Work to be completed: Within the listing below, locate all lines containing the word "atmosphere". Copy each one.

▶

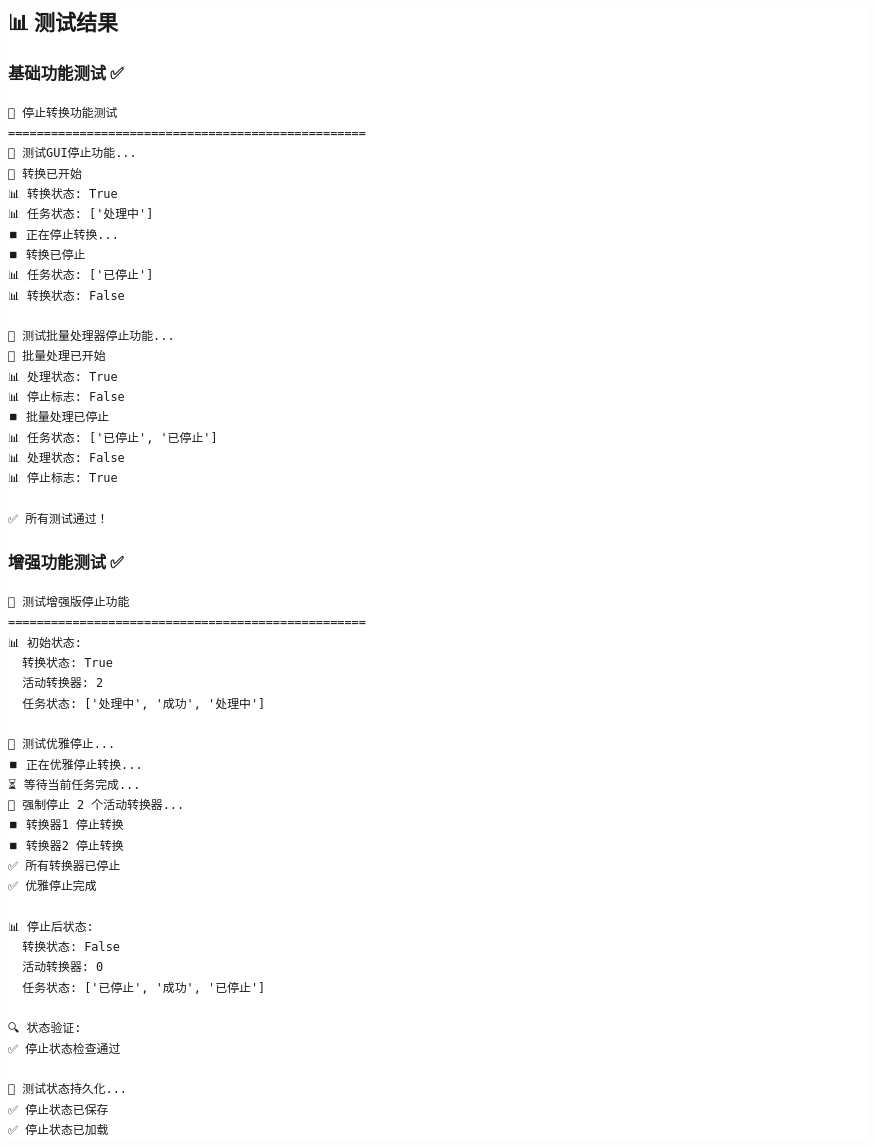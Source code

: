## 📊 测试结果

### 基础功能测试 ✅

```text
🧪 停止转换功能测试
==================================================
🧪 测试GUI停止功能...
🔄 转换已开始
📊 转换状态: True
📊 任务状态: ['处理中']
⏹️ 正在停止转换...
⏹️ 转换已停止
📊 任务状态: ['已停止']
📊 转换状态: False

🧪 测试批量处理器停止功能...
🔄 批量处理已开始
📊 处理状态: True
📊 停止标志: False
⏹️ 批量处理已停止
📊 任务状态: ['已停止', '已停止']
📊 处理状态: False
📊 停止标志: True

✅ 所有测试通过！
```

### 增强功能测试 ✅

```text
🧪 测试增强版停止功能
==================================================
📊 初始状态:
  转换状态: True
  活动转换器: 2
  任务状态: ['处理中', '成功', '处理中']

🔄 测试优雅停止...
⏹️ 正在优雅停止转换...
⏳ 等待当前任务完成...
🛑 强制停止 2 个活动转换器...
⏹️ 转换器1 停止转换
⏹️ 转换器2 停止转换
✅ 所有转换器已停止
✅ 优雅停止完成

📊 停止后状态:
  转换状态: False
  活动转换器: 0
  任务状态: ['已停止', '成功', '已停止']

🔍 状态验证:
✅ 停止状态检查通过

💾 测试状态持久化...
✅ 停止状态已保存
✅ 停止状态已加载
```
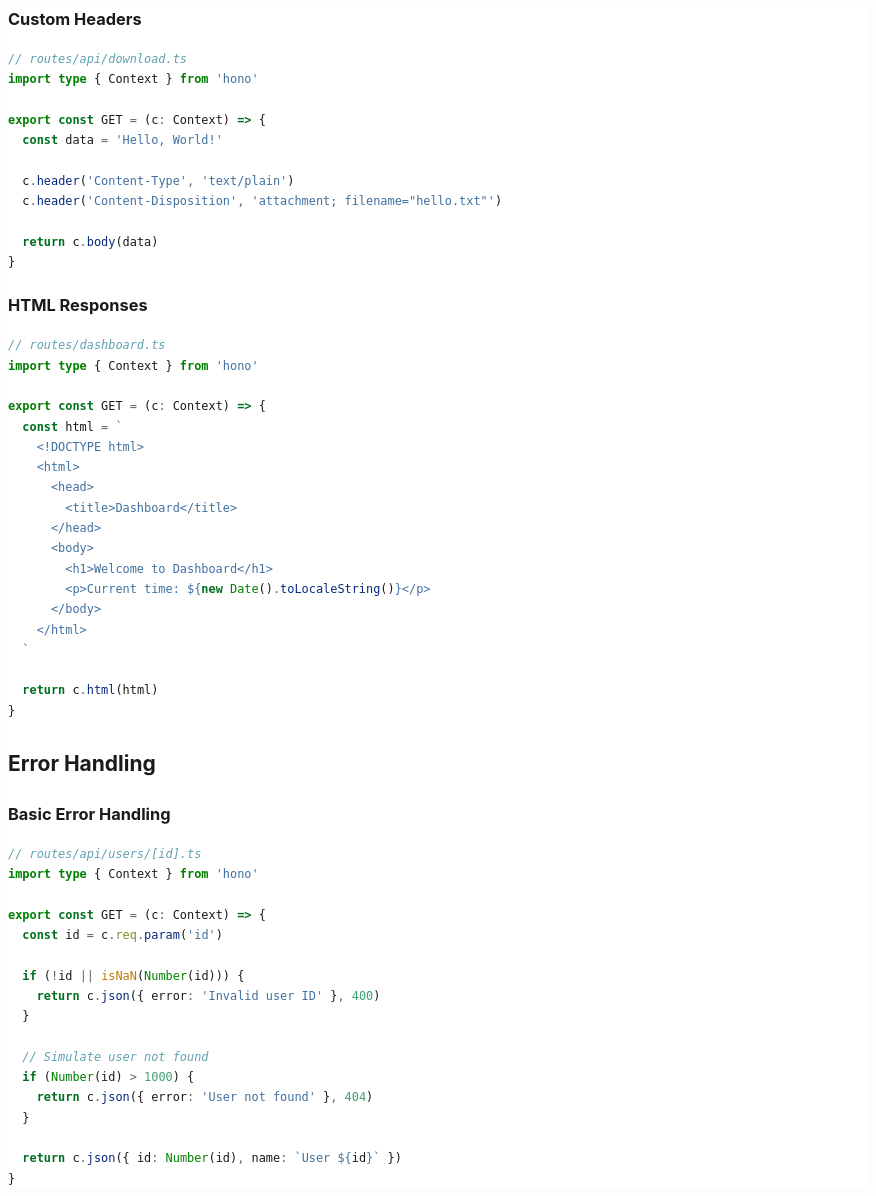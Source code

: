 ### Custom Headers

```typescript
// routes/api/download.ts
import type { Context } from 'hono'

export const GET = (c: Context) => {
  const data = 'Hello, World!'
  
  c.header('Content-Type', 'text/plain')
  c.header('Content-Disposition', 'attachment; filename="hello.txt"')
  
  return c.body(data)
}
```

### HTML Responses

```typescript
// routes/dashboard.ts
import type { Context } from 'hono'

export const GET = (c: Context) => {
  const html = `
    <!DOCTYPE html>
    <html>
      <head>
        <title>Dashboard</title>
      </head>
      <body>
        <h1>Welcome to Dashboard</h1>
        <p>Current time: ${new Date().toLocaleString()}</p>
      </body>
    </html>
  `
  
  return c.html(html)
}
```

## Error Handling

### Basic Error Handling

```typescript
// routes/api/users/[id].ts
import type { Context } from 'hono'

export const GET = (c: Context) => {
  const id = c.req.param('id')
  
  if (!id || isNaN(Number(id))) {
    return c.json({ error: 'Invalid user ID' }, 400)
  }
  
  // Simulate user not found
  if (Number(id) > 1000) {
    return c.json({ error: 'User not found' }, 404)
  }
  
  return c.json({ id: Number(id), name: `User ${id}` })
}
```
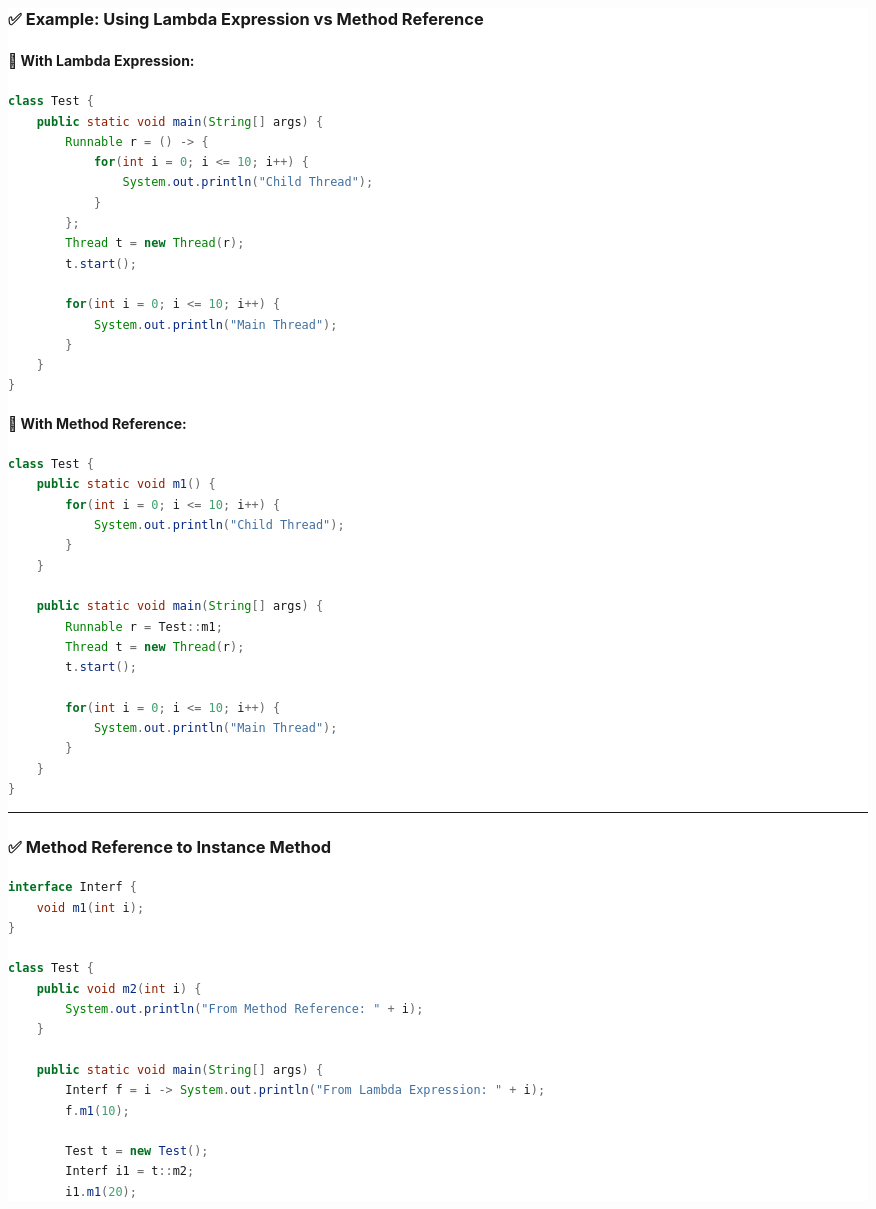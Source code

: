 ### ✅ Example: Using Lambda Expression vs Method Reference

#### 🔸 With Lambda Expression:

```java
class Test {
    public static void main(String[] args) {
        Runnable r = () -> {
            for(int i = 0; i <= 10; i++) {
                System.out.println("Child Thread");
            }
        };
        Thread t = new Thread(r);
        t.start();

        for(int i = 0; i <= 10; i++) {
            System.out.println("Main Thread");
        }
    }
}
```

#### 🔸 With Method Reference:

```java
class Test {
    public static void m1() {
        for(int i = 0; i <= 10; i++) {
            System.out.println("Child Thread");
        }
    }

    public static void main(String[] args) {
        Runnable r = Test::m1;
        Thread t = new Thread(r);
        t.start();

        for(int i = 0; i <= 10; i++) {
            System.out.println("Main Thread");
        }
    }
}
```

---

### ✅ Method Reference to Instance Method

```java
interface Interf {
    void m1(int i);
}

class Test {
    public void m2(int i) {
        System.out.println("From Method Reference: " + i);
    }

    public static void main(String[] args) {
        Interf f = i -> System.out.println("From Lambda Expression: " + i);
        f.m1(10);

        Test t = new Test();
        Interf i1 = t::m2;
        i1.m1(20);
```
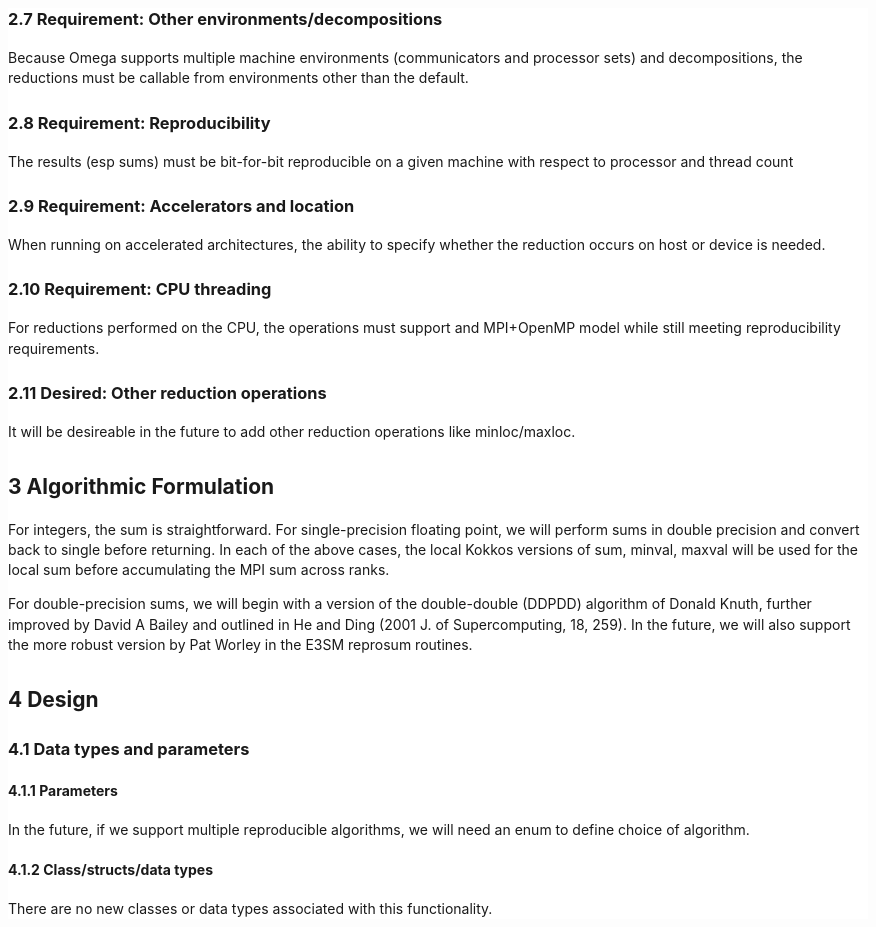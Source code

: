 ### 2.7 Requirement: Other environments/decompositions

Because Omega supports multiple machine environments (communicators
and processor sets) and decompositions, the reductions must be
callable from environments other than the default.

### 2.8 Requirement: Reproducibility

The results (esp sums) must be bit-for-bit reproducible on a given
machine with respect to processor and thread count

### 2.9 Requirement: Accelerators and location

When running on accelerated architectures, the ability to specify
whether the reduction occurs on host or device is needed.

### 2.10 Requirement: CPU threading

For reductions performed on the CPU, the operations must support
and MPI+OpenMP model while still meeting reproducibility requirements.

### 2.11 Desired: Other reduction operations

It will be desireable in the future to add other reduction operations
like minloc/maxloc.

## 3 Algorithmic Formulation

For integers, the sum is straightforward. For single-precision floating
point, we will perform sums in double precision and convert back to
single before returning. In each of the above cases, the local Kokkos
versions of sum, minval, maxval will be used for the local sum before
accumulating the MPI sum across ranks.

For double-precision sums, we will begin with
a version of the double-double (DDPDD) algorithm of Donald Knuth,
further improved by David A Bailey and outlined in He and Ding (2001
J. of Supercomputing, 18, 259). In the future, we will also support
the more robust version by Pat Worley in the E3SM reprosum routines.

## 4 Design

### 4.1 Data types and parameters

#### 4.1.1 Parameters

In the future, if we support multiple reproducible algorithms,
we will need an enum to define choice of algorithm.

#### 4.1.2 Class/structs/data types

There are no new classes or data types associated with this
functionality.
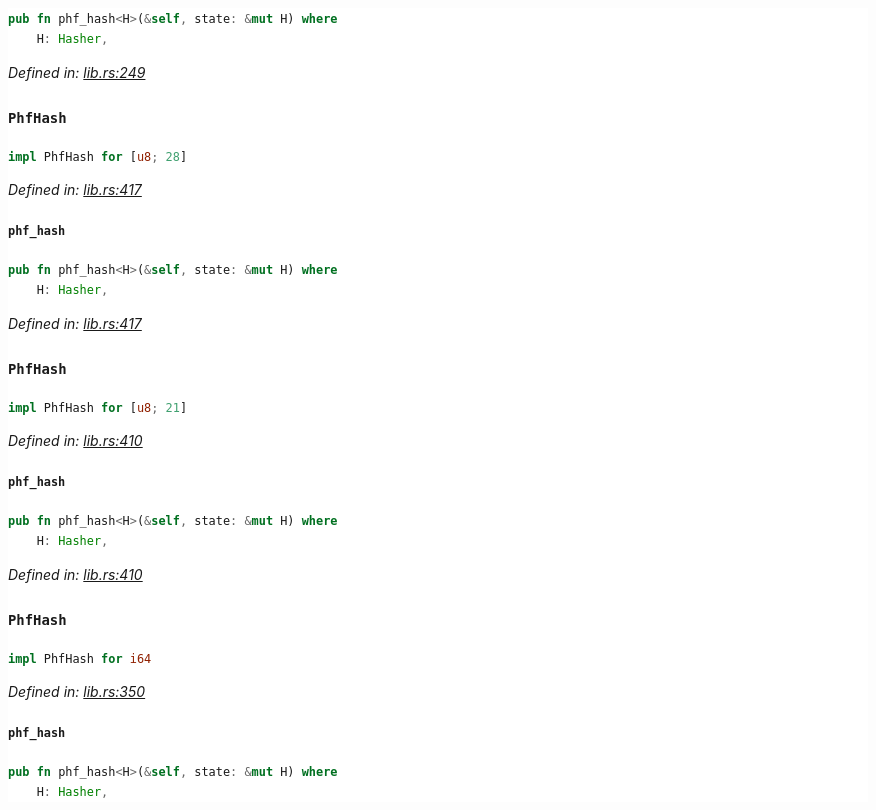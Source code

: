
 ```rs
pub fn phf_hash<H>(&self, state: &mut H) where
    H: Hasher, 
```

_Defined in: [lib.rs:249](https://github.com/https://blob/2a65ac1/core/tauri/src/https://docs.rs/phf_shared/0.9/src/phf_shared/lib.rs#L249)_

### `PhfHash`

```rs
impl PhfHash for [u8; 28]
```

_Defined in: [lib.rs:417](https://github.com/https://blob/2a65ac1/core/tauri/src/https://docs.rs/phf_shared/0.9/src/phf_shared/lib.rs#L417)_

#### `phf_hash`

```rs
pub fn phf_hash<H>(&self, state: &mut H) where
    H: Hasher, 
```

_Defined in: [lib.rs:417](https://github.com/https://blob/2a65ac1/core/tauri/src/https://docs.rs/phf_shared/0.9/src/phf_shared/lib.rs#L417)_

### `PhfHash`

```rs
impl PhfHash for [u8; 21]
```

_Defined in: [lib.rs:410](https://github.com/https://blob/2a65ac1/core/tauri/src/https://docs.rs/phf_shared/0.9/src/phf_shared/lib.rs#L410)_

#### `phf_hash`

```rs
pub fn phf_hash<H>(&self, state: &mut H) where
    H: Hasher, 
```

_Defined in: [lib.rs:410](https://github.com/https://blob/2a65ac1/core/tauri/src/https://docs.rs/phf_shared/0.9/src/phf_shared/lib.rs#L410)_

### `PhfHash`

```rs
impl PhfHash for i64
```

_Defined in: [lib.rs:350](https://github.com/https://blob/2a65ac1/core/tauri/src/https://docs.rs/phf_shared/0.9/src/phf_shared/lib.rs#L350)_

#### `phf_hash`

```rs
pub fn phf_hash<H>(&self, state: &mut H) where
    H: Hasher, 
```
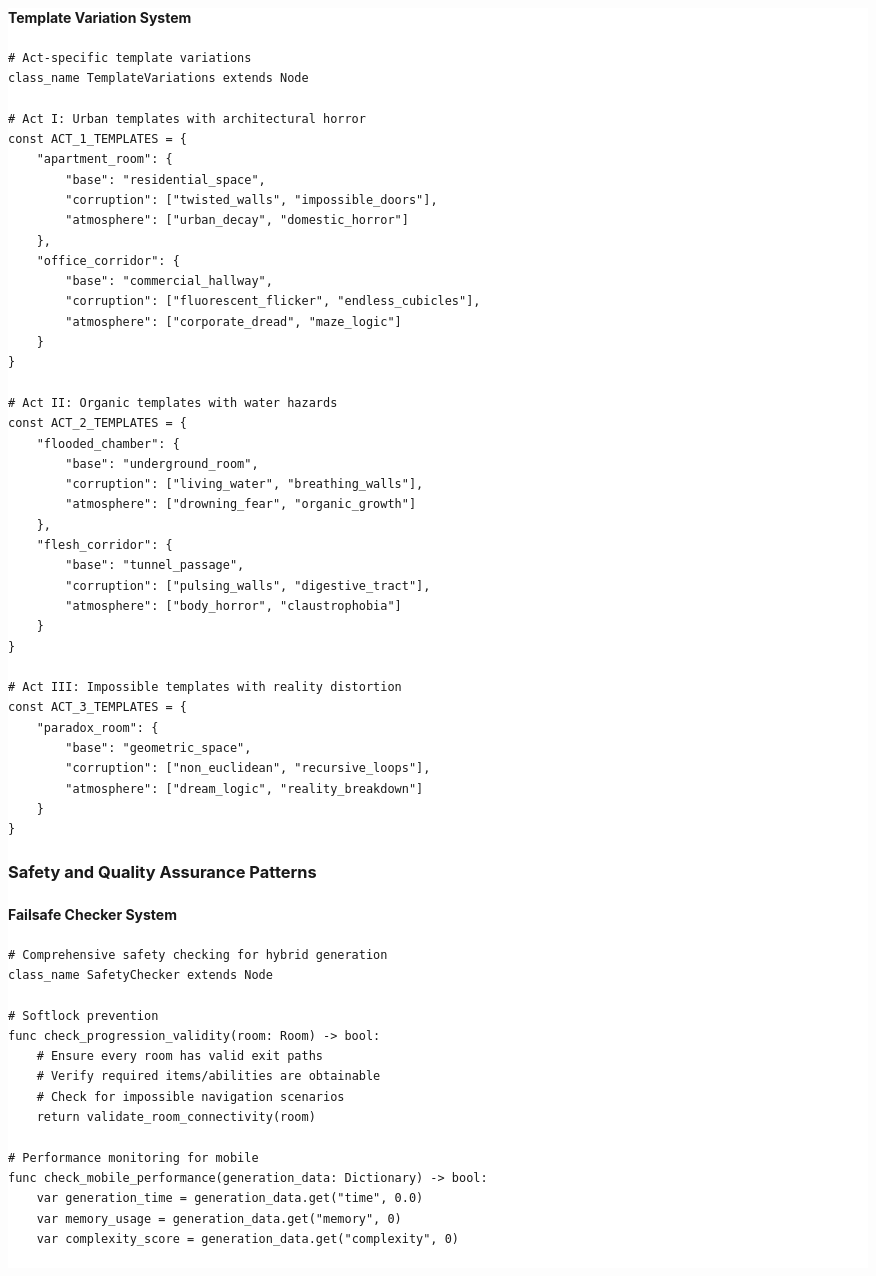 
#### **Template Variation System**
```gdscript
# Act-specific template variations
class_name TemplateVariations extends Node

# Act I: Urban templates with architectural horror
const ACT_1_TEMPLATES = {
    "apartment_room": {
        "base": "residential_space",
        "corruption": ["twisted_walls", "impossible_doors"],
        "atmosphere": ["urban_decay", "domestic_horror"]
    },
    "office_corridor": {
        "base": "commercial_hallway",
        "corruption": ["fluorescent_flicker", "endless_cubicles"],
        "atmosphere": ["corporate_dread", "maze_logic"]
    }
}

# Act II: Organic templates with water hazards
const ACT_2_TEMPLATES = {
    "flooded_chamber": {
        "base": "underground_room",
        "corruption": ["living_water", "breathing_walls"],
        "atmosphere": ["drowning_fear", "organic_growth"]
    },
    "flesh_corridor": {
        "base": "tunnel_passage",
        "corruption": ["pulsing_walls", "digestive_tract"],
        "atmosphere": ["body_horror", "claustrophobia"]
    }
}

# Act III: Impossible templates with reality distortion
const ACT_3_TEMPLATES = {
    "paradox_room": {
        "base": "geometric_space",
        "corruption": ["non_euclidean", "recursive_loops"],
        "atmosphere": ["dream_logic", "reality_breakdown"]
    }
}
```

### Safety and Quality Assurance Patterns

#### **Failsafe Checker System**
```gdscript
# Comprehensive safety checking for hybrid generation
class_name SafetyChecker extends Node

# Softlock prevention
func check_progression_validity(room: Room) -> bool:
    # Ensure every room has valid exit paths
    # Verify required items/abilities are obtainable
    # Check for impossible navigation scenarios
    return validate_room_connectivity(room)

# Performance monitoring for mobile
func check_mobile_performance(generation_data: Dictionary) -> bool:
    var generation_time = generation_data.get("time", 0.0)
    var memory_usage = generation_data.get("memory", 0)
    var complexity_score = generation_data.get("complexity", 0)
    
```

◀

Exercise output:
        "atmosphere": ["urban_decay", "domestic_horror"]
        "atmosphere": ["corporate_dread", "maze_logic"]
        "atmosphere": ["drowning_fear", "organic_growth"]
        "atmosphere": ["body_horror", "claustrophobia"]
        "atmosphere": ["dream_logic", "reality_breakdown"]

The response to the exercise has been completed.